(TASK REQUIREMENTS): Within the entries below, the lines from the one with "## How to Run" through the one with "This project is" are to be set down exactly, both ends kept.

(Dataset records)
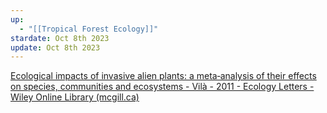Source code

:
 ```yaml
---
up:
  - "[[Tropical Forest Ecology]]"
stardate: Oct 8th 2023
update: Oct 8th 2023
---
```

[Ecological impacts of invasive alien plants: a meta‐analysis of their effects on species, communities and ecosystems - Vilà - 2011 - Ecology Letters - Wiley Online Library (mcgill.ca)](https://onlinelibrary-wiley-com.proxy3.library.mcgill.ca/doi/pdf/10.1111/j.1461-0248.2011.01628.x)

==

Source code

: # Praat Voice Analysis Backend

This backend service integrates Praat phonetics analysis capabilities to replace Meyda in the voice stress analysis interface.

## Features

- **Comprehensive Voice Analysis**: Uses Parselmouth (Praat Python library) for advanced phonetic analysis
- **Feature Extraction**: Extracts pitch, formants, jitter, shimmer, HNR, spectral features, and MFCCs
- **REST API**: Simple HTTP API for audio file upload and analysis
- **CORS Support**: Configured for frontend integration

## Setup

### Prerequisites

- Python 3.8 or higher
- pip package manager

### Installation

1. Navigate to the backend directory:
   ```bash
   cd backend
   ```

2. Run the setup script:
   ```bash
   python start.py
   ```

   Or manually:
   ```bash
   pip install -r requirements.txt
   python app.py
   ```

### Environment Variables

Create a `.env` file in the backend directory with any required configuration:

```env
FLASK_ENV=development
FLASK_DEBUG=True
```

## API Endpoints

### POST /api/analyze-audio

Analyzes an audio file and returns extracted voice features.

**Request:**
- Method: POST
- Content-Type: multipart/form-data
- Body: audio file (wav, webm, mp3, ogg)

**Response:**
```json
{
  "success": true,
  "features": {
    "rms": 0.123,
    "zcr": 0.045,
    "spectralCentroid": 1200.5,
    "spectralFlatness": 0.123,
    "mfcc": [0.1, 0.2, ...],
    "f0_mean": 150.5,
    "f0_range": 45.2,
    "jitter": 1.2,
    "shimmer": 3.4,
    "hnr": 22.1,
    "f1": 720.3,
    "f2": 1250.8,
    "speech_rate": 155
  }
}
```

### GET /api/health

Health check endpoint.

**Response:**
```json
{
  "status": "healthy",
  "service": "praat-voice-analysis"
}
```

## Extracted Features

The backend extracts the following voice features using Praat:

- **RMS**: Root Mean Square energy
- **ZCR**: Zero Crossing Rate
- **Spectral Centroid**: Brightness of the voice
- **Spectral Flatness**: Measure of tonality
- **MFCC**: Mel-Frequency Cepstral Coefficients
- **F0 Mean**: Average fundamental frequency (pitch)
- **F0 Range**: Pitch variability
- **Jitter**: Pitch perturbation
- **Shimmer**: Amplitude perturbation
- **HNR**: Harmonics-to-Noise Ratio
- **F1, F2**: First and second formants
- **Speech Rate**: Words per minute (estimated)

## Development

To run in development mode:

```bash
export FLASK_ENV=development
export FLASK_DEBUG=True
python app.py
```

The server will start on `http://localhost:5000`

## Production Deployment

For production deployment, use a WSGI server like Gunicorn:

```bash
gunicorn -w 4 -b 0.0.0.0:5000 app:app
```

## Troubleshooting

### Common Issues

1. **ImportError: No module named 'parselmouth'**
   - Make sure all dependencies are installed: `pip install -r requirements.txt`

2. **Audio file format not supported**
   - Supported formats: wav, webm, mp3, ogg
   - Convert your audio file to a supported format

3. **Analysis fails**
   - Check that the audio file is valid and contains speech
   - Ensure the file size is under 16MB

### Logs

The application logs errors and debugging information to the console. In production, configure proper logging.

---

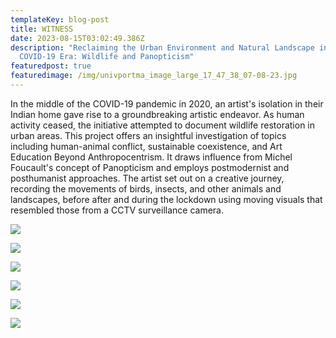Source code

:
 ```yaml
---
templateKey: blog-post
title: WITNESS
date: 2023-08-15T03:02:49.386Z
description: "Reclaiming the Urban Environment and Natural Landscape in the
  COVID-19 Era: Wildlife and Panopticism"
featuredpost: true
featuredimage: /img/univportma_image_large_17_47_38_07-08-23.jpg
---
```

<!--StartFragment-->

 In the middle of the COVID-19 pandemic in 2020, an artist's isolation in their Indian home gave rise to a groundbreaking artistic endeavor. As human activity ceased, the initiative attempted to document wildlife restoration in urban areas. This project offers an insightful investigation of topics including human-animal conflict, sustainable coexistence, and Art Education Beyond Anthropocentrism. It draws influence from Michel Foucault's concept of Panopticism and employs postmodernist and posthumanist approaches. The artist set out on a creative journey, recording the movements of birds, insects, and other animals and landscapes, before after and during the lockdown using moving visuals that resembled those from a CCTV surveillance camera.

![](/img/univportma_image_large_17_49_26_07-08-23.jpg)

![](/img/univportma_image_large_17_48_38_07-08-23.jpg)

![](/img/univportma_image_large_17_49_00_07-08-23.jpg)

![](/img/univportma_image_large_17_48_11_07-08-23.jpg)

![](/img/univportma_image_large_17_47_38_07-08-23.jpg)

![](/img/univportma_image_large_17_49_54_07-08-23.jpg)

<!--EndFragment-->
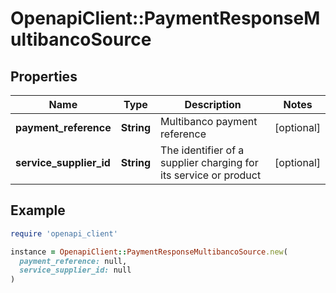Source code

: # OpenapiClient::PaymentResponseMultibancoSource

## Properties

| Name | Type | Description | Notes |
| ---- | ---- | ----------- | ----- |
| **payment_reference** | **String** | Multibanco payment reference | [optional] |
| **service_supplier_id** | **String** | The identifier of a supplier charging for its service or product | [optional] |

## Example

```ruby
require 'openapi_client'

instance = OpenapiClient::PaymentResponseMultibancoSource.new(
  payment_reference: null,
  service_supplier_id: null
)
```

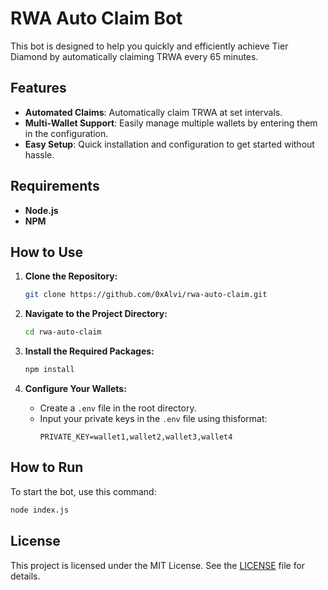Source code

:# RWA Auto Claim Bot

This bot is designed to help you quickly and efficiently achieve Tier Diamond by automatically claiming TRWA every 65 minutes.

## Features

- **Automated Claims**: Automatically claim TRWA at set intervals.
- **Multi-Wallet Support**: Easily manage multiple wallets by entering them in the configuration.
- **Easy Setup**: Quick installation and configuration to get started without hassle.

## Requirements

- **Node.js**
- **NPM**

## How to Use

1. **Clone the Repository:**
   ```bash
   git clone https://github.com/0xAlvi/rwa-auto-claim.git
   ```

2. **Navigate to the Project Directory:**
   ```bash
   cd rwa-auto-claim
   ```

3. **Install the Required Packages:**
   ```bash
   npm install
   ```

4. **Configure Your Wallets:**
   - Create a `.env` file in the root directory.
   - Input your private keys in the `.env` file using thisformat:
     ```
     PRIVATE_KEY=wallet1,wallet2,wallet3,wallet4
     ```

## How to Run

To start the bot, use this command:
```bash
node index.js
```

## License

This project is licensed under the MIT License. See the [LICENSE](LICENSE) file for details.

(EXERCISE ANSWER):
## How to Run

To start the bot, use this command:
```bash
node index.js
```

## License

This project is licensed under the MIT License. See the [LICENSE](LICENSE) file for details.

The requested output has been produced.